Vectors are often denoted as a matrix with two rows: $\begin{bmatrix}1 \\2\end{bmatrix}$

# Magnitude
The magnitude of a vector is $|\vec{v}| = \sqrt{a^2 + b^2}$

# Direction
The direction of a vector is $\theta = \tan^-1(\frac{b}{a})$.

# Addition
To find $\vec{u} + \vec{v}$, we can put one vector on the end of another vector. The resulting vector will share the same tail as the first vector, and the same head as the second vector.

# Scalar Multiplication
A **scalar** is just a real number. Scalar multiplication is multiplying a vector with a real number. This will scale or shrink a vector, but does not change the direction it points at.

We do not multiply two vectors together.
# Unit Vector
A vector with a magnitude of 1 is a **unit vector**.
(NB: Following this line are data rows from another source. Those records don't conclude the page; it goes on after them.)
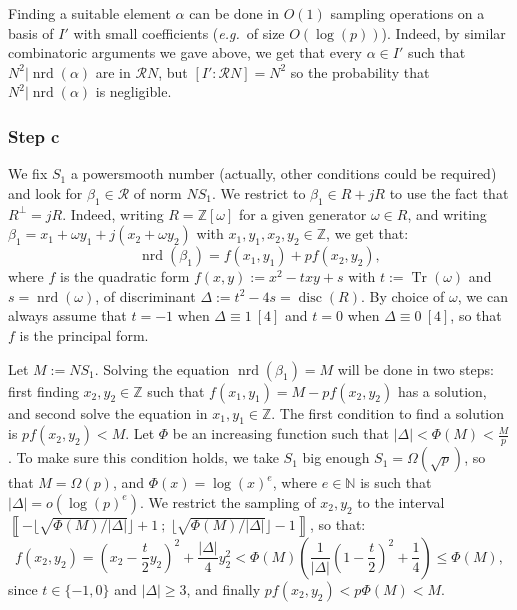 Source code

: \documentclass[a4paper,10pt]{report}
\theoremstyle{definition}
\theoremstyle{plain}
\theoremstyle{definition}
\newcommand{\eg}{\emph{e.g.}\ }
\newcommand{\N}{\mathbb{N}}
\newcommand{\Z}{\mathbb{Z}}
\newcommand{\m}[1]{\mathcal{#1}}
\renewcommand{\i}[2]{\left\llbracket #1~;~#2\right\rrbracket}
\renewcommand{\(}{\left(}
\renewcommand{\)}{\right)}
\DeclareMathOperator{\Tr}{Tr}
\DeclareMathOperator{\disc}{disc}
\DeclareMathOperator{\nrd}{nrd}
\begin{document}
Finding a suitable element $\alpha$ can be done in $O(1)$ sampling operations on a basis of $I'$ with small coefficients (\eg of size $O(\log(p))$).  Indeed, by similar combinatoric arguments we gave above, we get that every $\alpha\in I'$ such that $N^2|\nrd(\alpha)$ are in $\m{R}N$, but $[I':\m{R}N]=N^2$ so the probability that $N^2|\nrd(\alpha)$ is negligible.

\subsubsection{Step c}

We fix $S_1$ a powersmooth number (actually,  other conditions could be required) and look for $\beta_1\in\m{R}$ of norm $NS_1$. We restrict to $\beta_1\in R+jR$ to use the fact that $R^\bot=jR$.  Indeed, writing $R=\Z[\omega]$ for a given generator $\omega\in R$, and writing $\beta_1=x_1+\omega y_1+j(x_2+\omega y_2)$ with $x_1, y_1, x_2, y_2\in\Z$, we get that:
\[\nrd(\beta_1)=f(x_1,y_1)+pf(x_2,y_2),\]
where $f$ is the quadratic form $f(x,y):=x^2-t xy+s$ with $t:=\Tr(\omega)$ and $s=\nrd(\omega)$, of discriminant $\Delta:=t^2-4s=\disc(R)$.  By choice of $\omega$, we can always assume that $t=-1$ when $\Delta\equiv 1 \ [4]$ and $t=0$ when $\Delta\equiv 0 \ [4]$, so that $f$ is the principal form.  

Let $M:=NS_1$. Solving the equation $\nrd(\beta_1)=M$ will be done in two steps: first finding $x_2,y_2\in\Z$ such that $f(x_1,y_1)=M-pf(x_2,y_2)$ has a solution, and second solve the equation in $x_1,y_1\in\Z$.  The first condition to find a solution is $pf(x_2,y_2)<M$. Let $\Phi$ be an increasing function such that $|\Delta|<\Phi(M)<\frac{M}{p}$. To make sure this condition holds, we take $S_1$ big enough $S_1=\Omega(\sqrt{p})$, so that $M=\Omega(p)$, and $\Phi(x)=\log(x)^e$, where $e\in\N$ is such that $|\Delta|=o(\log(p)^e)$.  We restrict the sampling of $x_2, y_2$ to the interval $\i{-\lfloor\sqrt{\Phi(M)/|\Delta|}\rfloor+1}{\lfloor\sqrt{\Phi(M)/|\Delta|}\rfloor-1}$, so that:
\[f(x_2,y_2)=\(x_2-\frac{t}{2}y_2\)^2+\frac{|\Delta|}{4}y_2^2<\Phi(M)\(\frac{1}{|\Delta|}\(1-\frac{t}{2}\)^2+\frac{1}{4}\)\leq \Phi(M),\]
since $t\in\{-1,0\}$ and $|\Delta|\geq 3$, and finally $pf(x_2,y_2)<p\Phi(M)<M$. 
\end{document}
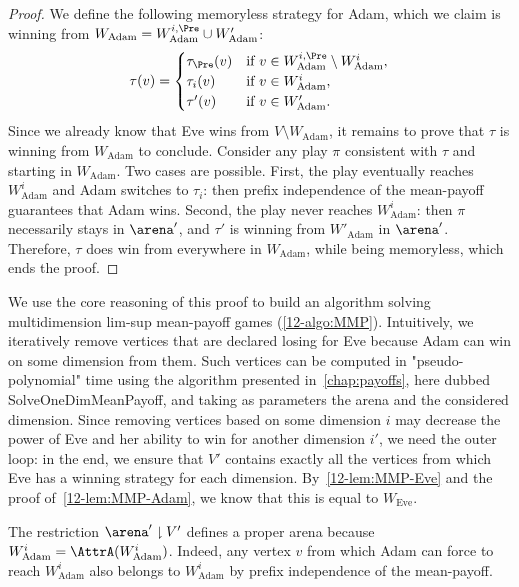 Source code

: \begin{proof}

We define the following memoryless strategy for Adam, which we claim is winning from $W_{\text{Adam}} = W^{i, \Pre}_{\text{Adam}} \cup W'_{\text{Adam}}$:
\[
\tau(v) =
\begin{cases}
\tau_\Pre(v) &\text{if } v \in W^{i, \Pre}_{\text{Adam}} \setminus W^{i}_{\text{Adam}},\\
\tau_i(v) &\text{if } v \in W^{i}_{\text{Adam}},\\
\tau'(v) &\text{if } v \in W'_{\text{Adam}}.
\end{cases}
\]
Since we already know that Eve wins from $V \setminus W_{\text{Adam}}$, it remains to prove that $\tau$ is winning from $W_{\text{Adam}}$ to conclude. Consider any play $\pi$ consistent with $\tau$ and starting in $W_{\text{Adam}}$. Two cases are possible. First, the play eventually reaches $W^{i}_{\text{Adam}}$ and Adam switches to $\tau_i$: then prefix independence of the mean-payoff guarantees that Adam wins. Second, the play never reaches $W^{i}_{\text{Adam}}$: then $\pi$ necessarily stays in $\arena'$, and $\tau'$ is winning from $W'_{\text{Adam}}$ in $\arena'$. Therefore, $\tau$ does win from everywhere in $W_{\text{Adam}}$, while being memoryless, which ends the proof.
\end{proof}

We use the core reasoning of this proof to build an algorithm solving multidimension lim-sup mean-payoff games (\cref{12-algo:MMP}). Intuitively, we iteratively remove vertices that are declared losing for Eve because Adam can win on some dimension from them. Such vertices can be computed in "pseudo-polynomial" time using the algorithm presented in~\cref{chap:payoffs},  here dubbed \textsf{SolveOneDimMeanPayoff}, and taking as parameters the arena and the considered dimension. Since removing vertices based on some dimension $i$ may decrease the power of Eve and her ability to win for another dimension $i'$, we need the outer loop: in the end, we ensure that $V'$ contains exactly all the vertices from which Eve has a winning strategy for each dimension. By~\cref{12-lem:MMP-Eve} and the proof of~\cref{12-lem:MMP-Adam}, we know that this is equal to $W_{\text{Eve}}$.

\begin{remark}
\label{12-rmk:properArena}
The restriction $\arena' \downharpoonright V'$ defines a proper arena because $W^i_{\text{Adam}} = \AttrA(W^i_{\text{Adam}})$. Indeed, any vertex $v$ from which Adam can force to reach $W^i_{\text{Adam}}$ also belongs to $W^i_{\text{Adam}}$ by prefix independence of the mean-payoff.
\end{remark}

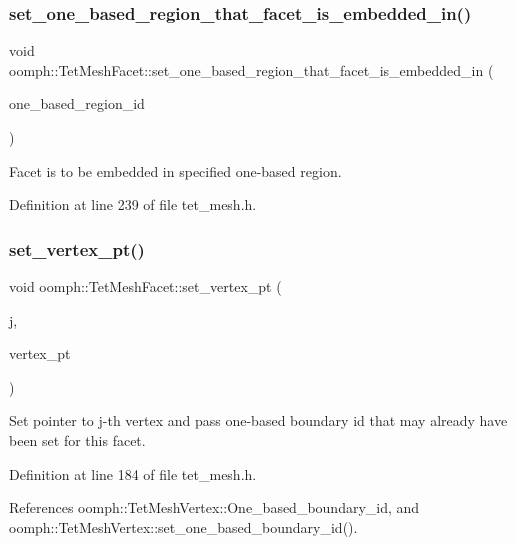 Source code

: \subsubsection{\texorpdfstring{set\+\_\+one\+\_\+based\+\_\+region\+\_\+that\+\_\+facet\+\_\+is\+\_\+embedded\+\_\+in()}{set\_one\_based\_region\_that\_facet\_is\_embedded\_in()}}
{\footnotesize\ttfamily void oomph\+::\+Tet\+Mesh\+Facet\+::set\+\_\+one\+\_\+based\+\_\+region\+\_\+that\+\_\+facet\+\_\+is\+\_\+embedded\+\_\+in (\begin{DoxyParamCaption}\item[{const unsigned \&}]{one\+\_\+based\+\_\+region\+\_\+id }\end{DoxyParamCaption})\hspace{0.3cm}{\ttfamily [inline]}}



Facet is to be embedded in specified one-\/based region. 



Definition at line 239 of file tet\+\_\+mesh.\+h.

\mbox{\label{classoomph_1_1TetMeshFacet_a08ca13e75ab395de75eab807d2f680b5}} 
\subsubsection{\texorpdfstring{set\+\_\+vertex\+\_\+pt()}{set\_vertex\_pt()}}
{\footnotesize\ttfamily void oomph\+::\+Tet\+Mesh\+Facet\+::set\+\_\+vertex\+\_\+pt (\begin{DoxyParamCaption}\item[{const unsigned \&}]{j,  }\item[{\hyperlink{classoomph_1_1TetMeshVertex}{Tet\+Mesh\+Vertex} $\ast$}]{vertex\+\_\+pt }\end{DoxyParamCaption})\hspace{0.3cm}{\ttfamily [inline]}}

Set pointer to j-\/th vertex and pass one-\/based boundary id that may already have been set for this facet. 

Definition at line 184 of file tet\+\_\+mesh.\+h.



References oomph\+::\+Tet\+Mesh\+Vertex\+::\+One\+\_\+based\+\_\+boundary\+\_\+id, and oomph\+::\+Tet\+Mesh\+Vertex\+::set\+\_\+one\+\_\+based\+\_\+boundary\+\_\+id().

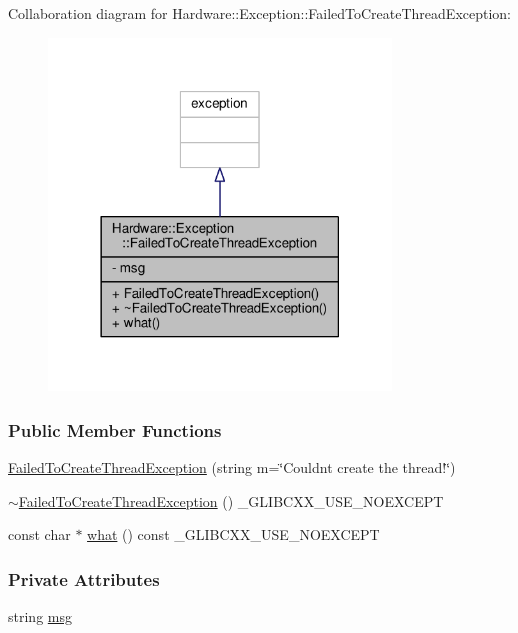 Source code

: Collaboration diagram for Hardware\+:\+:Exception\+:\+:Failed\+To\+Create\+Thread\+Exception\+:
\nopagebreak
\begin{figure}[H]
\begin{center}
\leavevmode
\includegraphics[width=258pt]{class_hardware_1_1_exception_1_1_failed_to_create_thread_exception__coll__graph}
\end{center}
\end{figure}
\subsubsection*{Public Member Functions}
\begin{DoxyCompactItemize}
\item 
\hyperlink{class_hardware_1_1_exception_1_1_failed_to_create_thread_exception_acb17213ac3aeb351ca6d96cf8e0801f4}{Failed\+To\+Create\+Thread\+Exception} (string m=\char`\"{}Couldn\textquotesingle{}t create the thread!\char`\"{})
\item 
\hyperlink{class_hardware_1_1_exception_1_1_failed_to_create_thread_exception_a1fdbe3e02a893ffe99a562c821329242}{$\sim$\+Failed\+To\+Create\+Thread\+Exception} () \+\_\+\+G\+L\+I\+B\+C\+X\+X\+\_\+\+U\+S\+E\+\_\+\+N\+O\+E\+X\+C\+E\+P\+T
\item 
const char $\ast$ \hyperlink{class_hardware_1_1_exception_1_1_failed_to_create_thread_exception_a4518723d8cb1f17d3f981d3a29220e28}{what} () const \+\_\+\+G\+L\+I\+B\+C\+X\+X\+\_\+\+U\+S\+E\+\_\+\+N\+O\+E\+X\+C\+E\+P\+T
\end{DoxyCompactItemize}
\subsubsection*{Private Attributes}
\begin{DoxyCompactItemize}
\item 
string \hyperlink{class_hardware_1_1_exception_1_1_failed_to_create_thread_exception_a095cd7250c0a527623cf993c991572a8}{msg}
\end{DoxyCompactItemize}


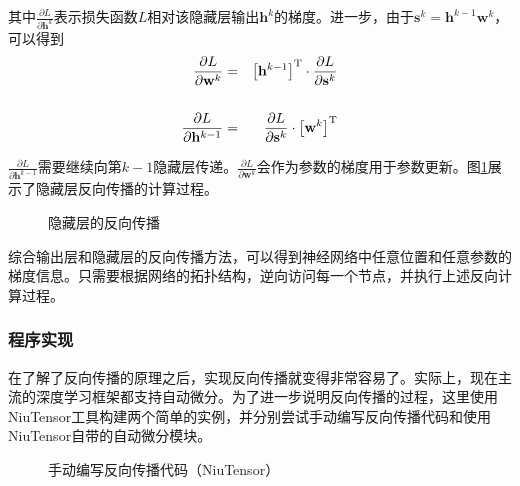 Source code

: \noindent  其中$ \frac{\partial L}{\partial \mathbf h^k} $表示损失函数$ L $相对该隐藏层输出$ \mathbf h^k $的梯度。进一步，由于$ \mathbf s^k =\mathbf h^{k-1}\mathbf w^k$，可以得到
\begin{eqnarray}
\frac{\partial L}{\partial \mathbf w^k}&=&{\left[\mathbf h^{k-1}\right]}^{\rm T}\cdot \frac{\partial L}{\partial \mathbf s^k}\label{eq:5-55}\\ \nonumber\\
\frac{\partial L}{\partial \mathbf h^{k-1}}&= &\frac{\partial L}{\partial \mathbf s^k} \cdot {\left[\mathbf w^k\right]}^{\rm T}
\label{eq:5-56}
\end{eqnarray}

\parinterval  $ \frac{\partial L}{\partial \mathbf h^{k-1}} $需要继续向第$ k-1 $隐藏层传递。$ \frac{\partial L}{\partial \mathbf w^k} $会作为参数的梯度用于参数更新。图\ref{fig:5-57}展示了隐藏层反向传播的计算过程。

\begin{figure}[htp]
\centering

\caption{隐藏层的反向传播}
\label{fig:5-57}
\end{figure}

\parinterval  综合输出层和隐藏层的反向传播方法，可以得到神经网络中任意位置和任意参数的梯度信息。只需要根据网络的拓扑结构，逆向访问每一个节点，并执行上述反向计算过程。


\subsubsection{程序实现}

\parinterval  在了解了反向传播的原理之后，实现反向传播就变得非常容易了。实际上，现在主流的深度学习框架都支持自动微分。为了进一步说明反向传播的过程，这里使用NiuTensor工具构建两个简单的实例，并分别尝试手动编写反向传播代码和使用NiuTensor自带的自动微分模块。

\begin{figure}[htp]
\centering

\caption{手动编写反向传播代码（NiuTensor）}
\label{fig:5-58}
\end{figure}

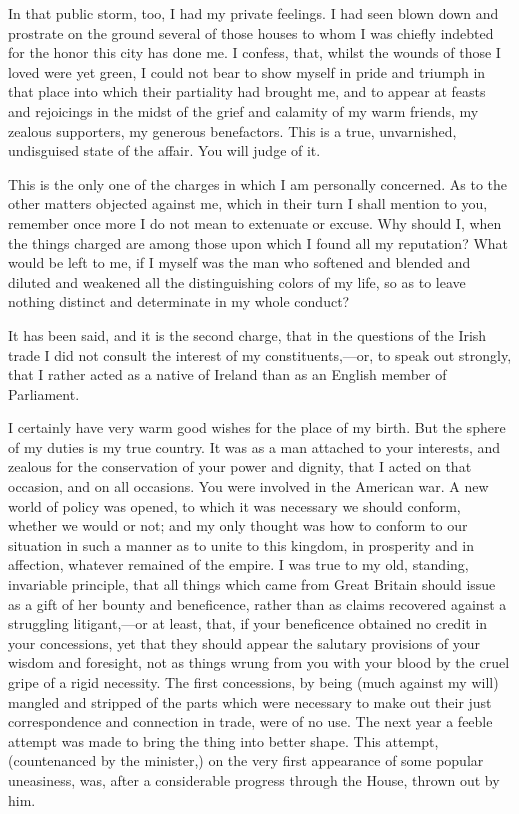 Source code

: In that public storm, too, I had my private feelings. I had seen blown down and prostrate on the ground several of those houses to whom I was chiefly indebted for the honor this city has done me. I confess, that, whilst the wounds of those I loved were yet green, I could not bear to show myself in pride and triumph in that place into which their partiality had brought me, and to appear at feasts and rejoicings in the midst of the grief and calamity of my warm friends, my zealous supporters, my generous benefactors. This is a true, unvarnished, undisguised state of the affair. You will judge of it.

This is the only one of the charges in which I am personally concerned. As to the other matters objected against me, which in their turn I shall mention to you, remember once more I do not mean to extenuate or excuse. Why should I, when the things charged are among those upon which I found all my reputation? What would be left to me, if I myself was the man who softened and blended and diluted and weakened all the distinguishing colors of my life, so as to leave nothing distinct and determinate in my whole conduct?

It has been said, and it is the second charge, that in the questions of the Irish trade I did not consult the interest of my constituents,—or, to speak out strongly, that I rather acted as a native of Ireland than as an English member of Parliament.

I certainly have very warm good wishes for the place of my birth. But the sphere of my duties is my true country. It was as a man attached to your interests, and zealous for the conservation of your power and dignity, that I acted on that occasion, and on all occasions. You were involved in the American war. A new world of policy was opened, to which it was necessary we should conform, whether we would or not; and my only thought was how to conform to our situation in such a manner as to unite to this kingdom, in prosperity and in affection, whatever remained of the empire. I was true to my old, standing, invariable principle, that all things which came from Great Britain should issue as a gift of her bounty and beneficence, rather than as claims recovered against a struggling litigant,—or at least, that, if your beneficence obtained no credit in your concessions, yet that they should appear the salutary provisions of your wisdom and foresight, not as things wrung from you with your blood by the cruel gripe of a rigid necessity. The first concessions, by being (much against my will) mangled and stripped of the parts which were necessary to make out their just correspondence and connection in trade, were of no use. The next year a feeble attempt was made to bring the thing into better shape. This attempt, (countenanced by the minister,) on the very first appearance of some popular uneasiness, was, after a considerable progress through the House, thrown out by him.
If $\vec{v}$ is a nonzero vector, the unit vector can be found using the equation $\vec{u} = \dfrac{1}{|\vec{v}|}\vec{v}$ . In other words, to find a unit vector, divide the vector by its magnitude.

# $i$, $j$ Notation
Every 2d vector has a horizontal component and a vertical component. The horizontal unit vector could be written as $i = < 1, 0 >$, and the vertical unit vector could be written as $j = <0, 1 >$. Every vector can be made up using a combination of these standard unit vectors.